Collected data entries:
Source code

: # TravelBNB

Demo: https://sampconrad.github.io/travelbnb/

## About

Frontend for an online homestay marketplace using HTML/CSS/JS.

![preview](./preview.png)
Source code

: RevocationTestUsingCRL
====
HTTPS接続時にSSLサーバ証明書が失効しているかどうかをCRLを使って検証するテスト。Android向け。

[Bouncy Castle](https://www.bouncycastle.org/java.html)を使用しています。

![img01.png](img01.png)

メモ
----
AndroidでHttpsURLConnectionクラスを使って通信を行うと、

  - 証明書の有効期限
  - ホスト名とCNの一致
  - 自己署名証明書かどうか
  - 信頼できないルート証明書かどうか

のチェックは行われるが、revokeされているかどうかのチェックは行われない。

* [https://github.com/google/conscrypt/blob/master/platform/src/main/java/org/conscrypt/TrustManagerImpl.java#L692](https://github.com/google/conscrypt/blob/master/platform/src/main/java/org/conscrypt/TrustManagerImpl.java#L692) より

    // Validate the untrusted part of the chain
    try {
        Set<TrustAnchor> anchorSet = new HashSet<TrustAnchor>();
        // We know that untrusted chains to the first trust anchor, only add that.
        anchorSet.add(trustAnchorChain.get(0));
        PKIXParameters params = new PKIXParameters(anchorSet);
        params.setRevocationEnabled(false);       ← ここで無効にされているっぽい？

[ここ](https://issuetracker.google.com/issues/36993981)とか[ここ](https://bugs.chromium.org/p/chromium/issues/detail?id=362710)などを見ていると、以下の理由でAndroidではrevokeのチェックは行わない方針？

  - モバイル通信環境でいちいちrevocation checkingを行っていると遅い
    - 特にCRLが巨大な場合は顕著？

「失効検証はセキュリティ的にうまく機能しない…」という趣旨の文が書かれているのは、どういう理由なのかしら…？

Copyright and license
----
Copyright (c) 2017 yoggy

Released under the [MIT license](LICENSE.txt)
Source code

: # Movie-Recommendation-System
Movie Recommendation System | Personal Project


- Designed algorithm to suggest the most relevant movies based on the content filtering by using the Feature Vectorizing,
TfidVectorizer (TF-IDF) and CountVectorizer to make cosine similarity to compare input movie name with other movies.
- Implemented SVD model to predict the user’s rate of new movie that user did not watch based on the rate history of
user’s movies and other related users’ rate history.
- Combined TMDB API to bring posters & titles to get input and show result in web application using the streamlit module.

### REQUIRED ACTION
The expected answer is an exact copy of the lines above, beginning at the line with "Frontend for an" and ending at the line with "TfidVectorizer (TF-IDF) and", with both ends in.

### RESPONSE TO THE EXERCISE
Frontend for an online homestay marketplace using HTML/CSS/JS.

![preview](./preview.png)
Source code

: RevocationTestUsingCRL
====
HTTPS接続時にSSLサーバ証明書が失効しているかどうかをCRLを使って検証するテスト。Android向け。

[Bouncy Castle](https://www.bouncycastle.org/java.html)を使用しています。

![img01.png](img01.png)

メモ
----
AndroidでHttpsURLConnectionクラスを使って通信を行うと、

  - 証明書の有効期限
  - ホスト名とCNの一致
  - 自己署名証明書かどうか
  - 信頼できないルート証明書かどうか

のチェックは行われるが、revokeされているかどうかのチェックは行われない。

* [https://github.com/google/conscrypt/blob/master/platform/src/main/java/org/conscrypt/TrustManagerImpl.java#L692](https://github.com/google/conscrypt/blob/master/platform/src/main/java/org/conscrypt/TrustManagerImpl.java#L692) より

    // Validate the untrusted part of the chain
    try {
        Set<TrustAnchor> anchorSet = new HashSet<TrustAnchor>();
        // We know that untrusted chains to the first trust anchor, only add that.
        anchorSet.add(trustAnchorChain.get(0));
        PKIXParameters params = new PKIXParameters(anchorSet);
        params.setRevocationEnabled(false);       ← ここで無効にされているっぽい？

[ここ](https://issuetracker.google.com/issues/36993981)とか[ここ](https://bugs.chromium.org/p/chromium/issues/detail?id=362710)などを見ていると、以下の理由でAndroidではrevokeのチェックは行わない方針？

  - モバイル通信環境でいちいちrevocation checkingを行っていると遅い
    - 特にCRLが巨大な場合は顕著？

「失効検証はセキュリティ的にうまく機能しない…」という趣旨の文が書かれているのは、どういう理由なのかしら…？

Copyright and license
----
Copyright (c) 2017 yoggy

Released under the [MIT license](LICENSE.txt)
Source code

: # Movie-Recommendation-System
Movie Recommendation System | Personal Project


- Designed algorithm to suggest the most relevant movies based on the content filtering by using the Feature Vectorizing,
TfidVectorizer (TF-IDF) and CountVectorizer to make cosine similarity to compare input movie name with other movies.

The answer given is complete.